DATASET Start Marker

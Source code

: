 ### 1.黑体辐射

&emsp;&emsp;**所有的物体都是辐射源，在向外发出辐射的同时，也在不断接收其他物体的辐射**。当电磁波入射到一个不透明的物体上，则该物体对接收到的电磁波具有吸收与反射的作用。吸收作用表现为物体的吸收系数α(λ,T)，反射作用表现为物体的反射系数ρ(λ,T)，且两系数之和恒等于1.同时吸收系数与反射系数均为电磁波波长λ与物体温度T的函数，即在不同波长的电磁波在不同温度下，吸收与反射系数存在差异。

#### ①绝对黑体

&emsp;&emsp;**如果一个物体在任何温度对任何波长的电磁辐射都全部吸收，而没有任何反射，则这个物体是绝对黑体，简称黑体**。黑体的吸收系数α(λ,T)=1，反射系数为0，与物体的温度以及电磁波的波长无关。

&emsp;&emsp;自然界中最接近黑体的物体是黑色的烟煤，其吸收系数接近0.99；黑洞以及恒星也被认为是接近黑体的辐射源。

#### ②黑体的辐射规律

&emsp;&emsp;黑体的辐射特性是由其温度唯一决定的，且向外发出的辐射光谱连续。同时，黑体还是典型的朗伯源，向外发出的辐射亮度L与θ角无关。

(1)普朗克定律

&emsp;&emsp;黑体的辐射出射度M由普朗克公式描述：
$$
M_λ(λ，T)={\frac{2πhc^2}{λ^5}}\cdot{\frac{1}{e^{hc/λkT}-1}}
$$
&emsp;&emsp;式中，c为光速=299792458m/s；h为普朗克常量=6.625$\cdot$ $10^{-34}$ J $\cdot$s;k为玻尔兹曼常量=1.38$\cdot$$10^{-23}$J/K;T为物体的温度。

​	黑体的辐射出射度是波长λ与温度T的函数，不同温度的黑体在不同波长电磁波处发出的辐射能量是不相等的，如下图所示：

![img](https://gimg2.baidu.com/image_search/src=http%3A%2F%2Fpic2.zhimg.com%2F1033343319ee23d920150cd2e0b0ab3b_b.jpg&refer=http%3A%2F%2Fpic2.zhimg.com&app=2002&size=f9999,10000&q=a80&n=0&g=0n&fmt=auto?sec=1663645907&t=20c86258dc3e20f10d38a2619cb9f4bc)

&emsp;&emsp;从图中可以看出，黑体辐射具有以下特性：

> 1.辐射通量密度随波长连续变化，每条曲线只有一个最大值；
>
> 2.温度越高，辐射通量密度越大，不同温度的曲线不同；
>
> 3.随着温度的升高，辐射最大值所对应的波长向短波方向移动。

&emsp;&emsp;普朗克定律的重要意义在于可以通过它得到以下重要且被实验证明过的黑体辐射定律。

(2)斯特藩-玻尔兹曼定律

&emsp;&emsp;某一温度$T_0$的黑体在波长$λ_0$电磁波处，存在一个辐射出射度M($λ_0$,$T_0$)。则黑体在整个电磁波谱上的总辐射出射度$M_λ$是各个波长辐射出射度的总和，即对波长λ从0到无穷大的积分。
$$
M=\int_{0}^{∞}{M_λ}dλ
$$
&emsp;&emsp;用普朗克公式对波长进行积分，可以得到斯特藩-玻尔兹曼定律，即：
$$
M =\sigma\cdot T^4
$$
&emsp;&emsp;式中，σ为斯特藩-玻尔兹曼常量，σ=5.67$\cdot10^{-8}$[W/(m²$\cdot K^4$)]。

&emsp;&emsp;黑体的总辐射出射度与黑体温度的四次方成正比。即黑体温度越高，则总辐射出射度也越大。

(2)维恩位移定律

DATASET End Marker

Beginning with the first line and ending with the last, restate the data word for word.

Source code

: ### 1.黑体辐射

&emsp;&emsp;**所有的物体都是辐射源，在向外发出辐射的同时，也在不断接收其他物体的辐射**。当电磁波入射到一个不透明的物体上，则该物体对接收到的电磁波具有吸收与反射的作用。吸收作用表现为物体的吸收系数α(λ,T)，反射作用表现为物体的反射系数ρ(λ,T)，且两系数之和恒等于1.同时吸收系数与反射系数均为电磁波波长λ与物体温度T的函数，即在不同波长的电磁波在不同温度下，吸收与反射系数存在差异。

#### ①绝对黑体

&emsp;&emsp;**如果一个物体在任何温度对任何波长的电磁辐射都全部吸收，而没有任何反射，则这个物体是绝对黑体，简称黑体**。黑体的吸收系数α(λ,T)=1，反射系数为0，与物体的温度以及电磁波的波长无关。

&emsp;&emsp;自然界中最接近黑体的物体是黑色的烟煤，其吸收系数接近0.99；黑洞以及恒星也被认为是接近黑体的辐射源。

#### ②黑体的辐射规律

&emsp;&emsp;黑体的辐射特性是由其温度唯一决定的，且向外发出的辐射光谱连续。同时，黑体还是典型的朗伯源，向外发出的辐射亮度L与θ角无关。

(1)普朗克定律

&emsp;&emsp;黑体的辐射出射度M由普朗克公式描述：
$$
M_λ(λ，T)={\frac{2πhc^2}{λ^5}}\cdot{\frac{1}{e^{hc/λkT}-1}}
$$
&emsp;&emsp;式中，c为光速=299792458m/s；h为普朗克常量=6.625$\cdot$ $10^{-34}$ J $\cdot$s;k为玻尔兹曼常量=1.38$\cdot$$10^{-23}$J/K;T为物体的温度。

​	黑体的辐射出射度是波长λ与温度T的函数，不同温度的黑体在不同波长电磁波处发出的辐射能量是不相等的，如下图所示：

![img](https://gimg2.baidu.com/image_search/src=http%3A%2F%2Fpic2.zhimg.com%2F1033343319ee23d920150cd2e0b0ab3b_b.jpg&refer=http%3A%2F%2Fpic2.zhimg.com&app=2002&size=f9999,10000&q=a80&n=0&g=0n&fmt=auto?sec=1663645907&t=20c86258dc3e20f10d38a2619cb9f4bc)

&emsp;&emsp;从图中可以看出，黑体辐射具有以下特性：

> 1.辐射通量密度随波长连续变化，每条曲线只有一个最大值；
>
> 2.温度越高，辐射通量密度越大，不同温度的曲线不同；
>
> 3.随着温度的升高，辐射最大值所对应的波长向短波方向移动。

&emsp;&emsp;普朗克定律的重要意义在于可以通过它得到以下重要且被实验证明过的黑体辐射定律。

(2)斯特藩-玻尔兹曼定律

&emsp;&emsp;某一温度$T_0$的黑体在波长$λ_0$电磁波处，存在一个辐射出射度M($λ_0$,$T_0$)。则黑体在整个电磁波谱上的总辐射出射度$M_λ$是各个波长辐射出射度的总和，即对波长λ从0到无穷大的积分。
$$
M=\int_{0}^{∞}{M_λ}dλ
$$
&emsp;&emsp;用普朗克公式对波长进行积分，可以得到斯特藩-玻尔兹曼定律，即：
$$
M =\sigma\cdot T^4
$$
&emsp;&emsp;式中，σ为斯特藩-玻尔兹曼常量，σ=5.67$\cdot10^{-8}$[W/(m²$\cdot K^4$)]。

&emsp;&emsp;黑体的总辐射出射度与黑体温度的四次方成正比。即黑体温度越高，则总辐射出射度也越大。

(2)维恩位移定律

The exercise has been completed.